Gene ontology analysis

SNPs identified by feature importance analysis were searched in SoyBase data site (https://soybase.org/snps/) by RS number. And the flank sequence of corresponding SNP was used to BLAST in Glycine max Genome DB database (http://www.plantgdb.org/GmGDB/) for confirmation. The gene names which SNPs hit to the same location (including CDS, UTR and intron) were collected for GO (gene ontology) analysis. All the genes identified by BLAST were analyzed by GO term enrichment tool at SoyBase website (https://soybase.org/goslimgraphic_v2/dashboard.php). The GO distribution analysis, related charts and gene location map were generated by GO term enrichment tool at SoyBase website (https://www.soybase.org/goslimgraphic_v2/dashboard.php). Gene ontology enrichment analysis (Fig. 7) was carried out by Analysis tools Glycine max Singular Enrichment Analysis (SEA) at agriGO database (http://bioinfo.cau.edu.cn/agriGO/)53,54.

Wilcoxon Signed Rank Test

The Wilcoxon Signed Rank Test is a non-parametric statistical test used to compare the mean ranks of tw or paired samples.
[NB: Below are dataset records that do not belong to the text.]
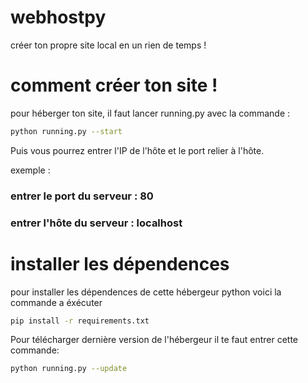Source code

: # webhostpy

créer ton propre site local en un rien de temps !
# comment créer ton site !

pour héberger ton site, il faut lancer running.py avec la commande :

```bash
python running.py --start
```
Puis vous pourrez entrer l'IP de l'hôte et le port relier à l'hôte. 

exemple :

### entrer le port du serveur : 80
 
### entrer l'hôte du serveur : localhost  

# installer les dépendences  

pour installer les dépendences de cette hébergeur python voici la commande a éxécuter

```bash
pip install -r requirements.txt
```
Pour télécharger dernière version de l'hébergeur il te faut entrer cette commande:

```bash
python running.py --update
```

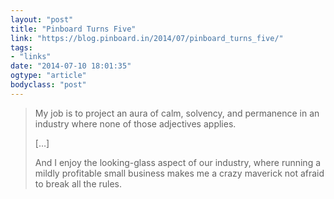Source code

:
 ```yaml
---
layout: "post"
title: "Pinboard Turns Five"
link: "https://blog.pinboard.in/2014/07/pinboard_turns_five/"
tags: 
- "links"
date: "2014-07-10 18:01:35"
ogtype: "article"
bodyclass: "post"
---
```


> My job is to project an aura of calm, solvency, and permanence in an industry where none of those adjectives applies.
> 
>  […]
> 
>  And I enjoy the looking-glass aspect of our industry, where running a mildly profitable small business makes me a crazy maverick not afraid to break all the rules.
It is a suitable alternative when data does not meet the normality assumptions required by parametric tests like the paired t-test. This test is applicable when the data is measured on at least an ordinal scale. The Wilcoxon Signed Rank Test is commonly used in the following scenarios: Paired Data: When you have two sets of related or paired data points, such as before and after measurements on the same subjects. Non-Normal Data: When the data is not normally distributed, making parametric tests inappropriate.

The test works by calculating the differences between the paired observations, ranking these differences based on their absolute values (disregarding direction), and summing the positive and negative ranks separately. The test statistic is the smaller of the two sums. By comparing the test statistic to critical values from the Wilcoxon Signed Rank Table, the significance level can be determined. By default, the Wilcoxon Signed Rank Test is a one-tailed test, assessing if the median of the differences between paired samples is significantly different from zero. It can be modified for a two-tailed test to check if the median is significantly different from a specific value. The Wilcoxon Signed Rank Test is valuable for working with non-parametric data and paired samples, providing an alternative to parametric tests like the paired t-test for hypothesis testing. If the test statistic is statistically significant (falling in the critical region), it indicates a significant difference between the paired observations. If not statistically significant, there is insufficient evidence to conclude a significant difference.